Delaware Nation Princess 2016, Sariah Taylor Pemberton, left, and the Princess Program Manager Melanie Watkins-Quiver, pose outside the Pocono Cinema in East Stroudsburg, in a part of Pennsylvania where the Delaware used to live. “Pocono” is a Delaware place name. PHOTO BY MEG McGUIRE. Via delawarecurrents.org.

Note: This is a work in progress, a collection of notes.

The Delaware or Lenape (leh-NAH-pay) Indians are the Native Americans native to metropolitan New York City, New Jersey, eastern Pennsylvania and eastern Delaware state in the north-eastern US. In Anglo American lore they are the ones who “sold Manhattan for $24.”

So what became of them? Did they disappear? Are they still walking the earth somewhere?

In the main, those who were not killed off by war or disease, sold into slavery, or who became part of White society, were driven west off their land. Most wound up in Oklahoma, some in Wisconsin. And some fled the US altogether and wound up in Ontario, Canada. In Ontario they found themselves among the Iroquois, in Oklahoma mostly among the Cherokee.

Lenapehoking, their homeland circa 1600.

Their migrations, 1600-1900.

The nitty-gritty, showing intermediate homelands. Their present reservations in 2017 are marked in red. The dotted line is the Cherokee Trail of Tears.

That is what history tells us. So far as I know there is not (yet) any sort of  genetic analysis.

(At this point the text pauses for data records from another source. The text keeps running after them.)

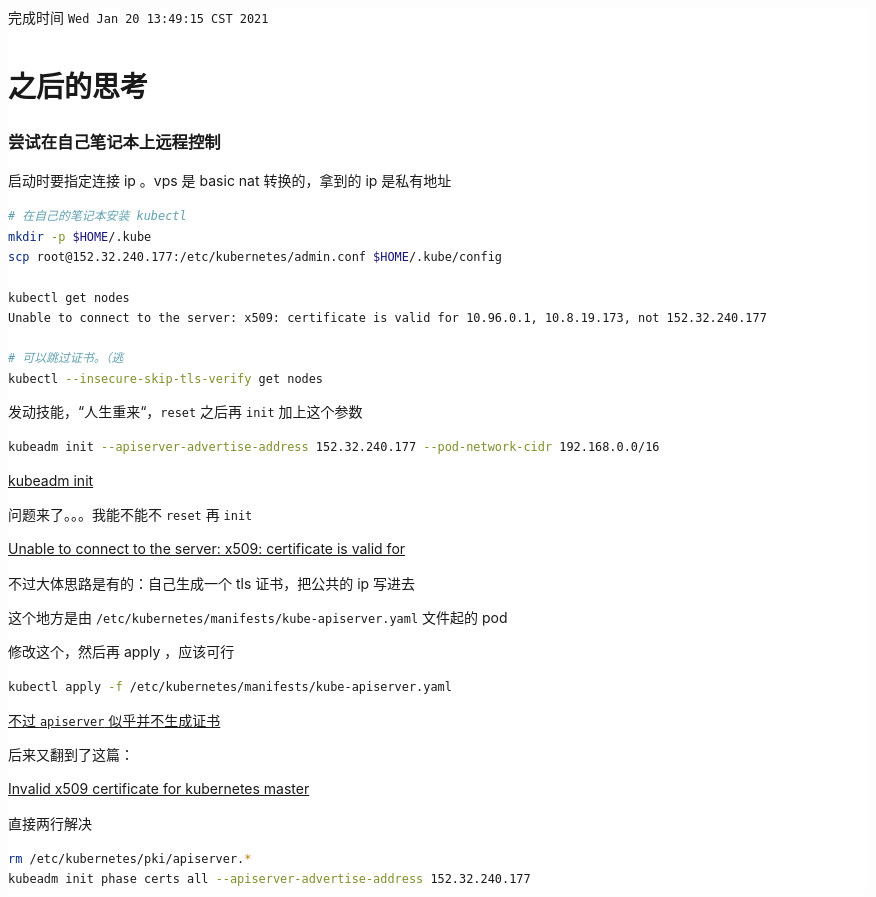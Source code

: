 完成时间 `Wed Jan 20 13:49:15 CST 2021`

# 之后的思考

### 尝试在自己笔记本上远程控制

启动时要指定连接 ip 。vps 是 basic nat 转换的，拿到的 ip  是私有地址

```bash
# 在自己的笔记本安装 kubectl
mkdir -p $HOME/.kube
scp root@152.32.240.177:/etc/kubernetes/admin.conf $HOME/.kube/config

kubectl get nodes
Unable to connect to the server: x509: certificate is valid for 10.96.0.1, 10.8.19.173, not 152.32.240.177

# 可以跳过证书。（逃
kubectl --insecure-skip-tls-verify get nodes
```

发动技能，“人生重来“，`reset` 之后再 `init` 加上这个参数

```bash
kubeadm init --apiserver-advertise-address 152.32.240.177 --pod-network-cidr 192.168.0.0/16
```

[kubeadm init](https://kubernetes.io/docs/reference/setup-tools/kubeadm/kubeadm-init/#options)

问题来了。。。我能不能不 `reset` 再 `init`

[Unable to connect to the server: x509: certificate is valid for](https://stackoverflow.com/questions/52915110/unable-to-connect-to-the-server-x509-certificate-is-valid-for)

不过大体思路是有的：自己生成一个 tls 证书，把公共的 ip 写进去

这个地方是由 `/etc/kubernetes/manifests/kube-apiserver.yaml` 文件起的 pod

修改这个，然后再 apply ，应该可行

```bash
kubectl apply -f /etc/kubernetes/manifests/kube-apiserver.yaml
```

[不过 `apiserver` 似乎并不生成证书](https://kubernetes.io/docs/reference/command-line-tools-reference/kube-apiserver/)

后来又翻到了这篇：

[Invalid x509 certificate for kubernetes master](https://stackoverflow.com/questions/46360361/invalid-x509-certificate-for-kubernetes-master)

直接两行解决

```bash
rm /etc/kubernetes/pki/apiserver.*
kubeadm init phase certs all --apiserver-advertise-address 152.32.240.177
```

In 1600 the Delaware numbered maybe 30,000 to 85,000, still living in their homeland.

In 2017 they number about 16,000.

Delaware tribes recognized by the US or Canadian government:

  • US: 13,505 enrolled members
  • Canada: 1,877

The last live on two different parts of an Iroquois reserve (the same one where Robbie Robertson learned to play guitar).

Note that not everyone necessarily lives on a reservation. In the case of the Six Nations reserve, for example, only about 38% of the Delaware do.

There is one more tribe, one that is recognized by a US state:

The Nanticoke are not Delaware Indians, but were a neighbouring people who lived to the south-west, in the Chesapeake Bay region.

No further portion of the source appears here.